I know right? mind you this is the same woman who told me when I was 12 that oral sex just meant talking dirty
I smell stomach acid.
I'm sitting next to this guy at the bar. I wrote him a little song in my head it goes "there is no fucking chance you're getting in my pants" gonna sing it to him after he buys me another drink.
her dad is making me watch Glen Beck, i only agreed because i penetrated his daughter earlier.
Sorry about all the noise last night. We were trying to break bottles by kicking soccer balls at them. If it's any consolation, there's shattered glass and blood all over my kitchen.
a small fire erupted but we put it out with a can of beer so everything's fine
Should I be curious about Jeffrey randomly sending me a picture of him holding a crab, or just move on with my life?
she trying to cartwheel up the stairs... not going so well
And on the subject of embracing my inner whore, I had two different dicks in my mouth yesterday. Friend, it's official. I'm completely outta control.
There's a time and a place for everything. Except for getting wasted at a work event, puking in the parking lot, and sleeping in your car overnight.
It gave me the St Patrick's Day nickname Slutty McShitfaced. I've never felt so understood.
I just got fingered in the Win-Co parking lot for pills. How's your meltdown going?

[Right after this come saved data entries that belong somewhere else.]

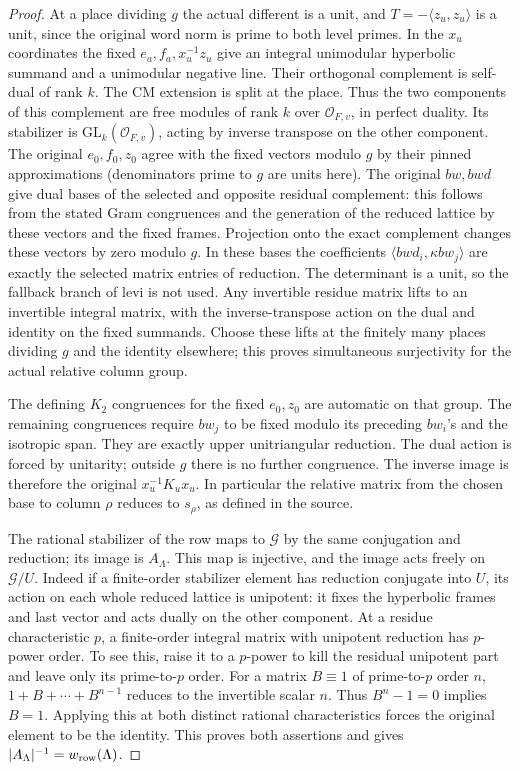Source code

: \begin{proof}
At a place dividing \(g\) the actual different is a unit,
and \(T=-\langle z_u,z_u\rangle\) is a unit, since the original
word norm is prime to both level primes. In the \(x_u\)
coordinates the fixed \(e_a,f_a,x_u^{-1}z_u\) give an integral
unimodular hyperbolic summand and a unimodular negative line.
Their orthogonal complement is self-dual of rank \(k\).
The CM extension is split at the place. Thus the two components
of this complement are free modules of rank \(k\) over
\(\mathcal O_{F,v}\), in perfect duality. Its stabilizer is
\(\mathrm{GL}_k(\mathcal O_{F,v})\), acting by inverse transpose
on the other component. The original \(e_0,f_0,z_0\) agree
with the fixed vectors modulo \(g\) by their pinned
approximations (denominators prime to \(g\) are units here).
The original \(bw,bwd\) give dual bases of the selected
and opposite residual complement: this follows from the
stated Gram congruences and the generation of the reduced
lattice by these vectors and the fixed frames. Projection
onto the exact complement changes these vectors by zero
modulo \(g\). In these bases the coefficients
\(\langle bwd_i,\kappa bw_j\rangle\) are exactly the selected
matrix entries of reduction. The determinant is a unit, so
the fallback branch of \(\mathrm{levi}\) is not used. Any
invertible residue matrix lifts to an invertible integral
matrix, with the inverse-transpose action on the dual and
identity on the fixed summands. Choose these lifts at the
finitely many places dividing \(g\) and the identity elsewhere;
this proves simultaneous surjectivity for the actual relative
column group.

The defining \(K_2\) congruences for the fixed \(e_0,z_0\) are
automatic on that group. The remaining congruences require
\(bw_j\) to be fixed modulo its preceding \(bw_i\)'s and the
isotropic span. They are exactly upper unitriangular reduction.
The dual action is forced by unitarity; outside \(g\) there
is no further congruence. The inverse image is therefore
the original \(x_u^{-1}K_ux_u\). In particular the relative
matrix from the chosen base to column \(\rho\) reduces
to \(s_\rho\), as defined in the source.

The rational stabilizer of the row maps to \(\mathcal G\) by
the same conjugation and reduction; its image is \(A_\Lambda\).
This map is injective, and the image acts freely on
\(\mathcal G/U\). Indeed if a finite-order stabilizer element
has reduction conjugate into \(U\), its action on each
whole reduced lattice is unipotent: it fixes the hyperbolic
frames and last vector and acts dually on the other component.
At a residue characteristic \(p\), a finite-order integral
matrix with unipotent reduction has \(p\)-power order. To see
this, raise it to a \(p\)-power to kill the residual unipotent
part and leave only its prime-to-\(p\) order. For a matrix
\(B\equiv1\) of prime-to-\(p\) order \(n\),
\(1+B+\cdots+B^{n-1}\) reduces to the invertible scalar \(n\).
Thus \(B^n-1=0\) implies \(B=1\). Applying this at both
distinct rational characteristics forces the original element
to be the identity. This proves both assertions and gives
\(|A_\Lambda|^{-1}=w_{\rm row}(\Lambda)\).


\end{proof}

A man can only lie in bed watching COPS for so long before he wants to do things that can lead him to starring on the show.
I realize ur driving andwont read this til u stop, but I'm sleeping in the bed of the pickup. Please don't hit a deer.
so I just realized.. of my 70k student loan debt, most of it went toward bar tabs, eightballs, and sweet-ass ties to wear to gamedays and other people's weddings. I think about shit like this while I'm at my mid-level management position. you know. "working."
Look upon your future, America, and despair.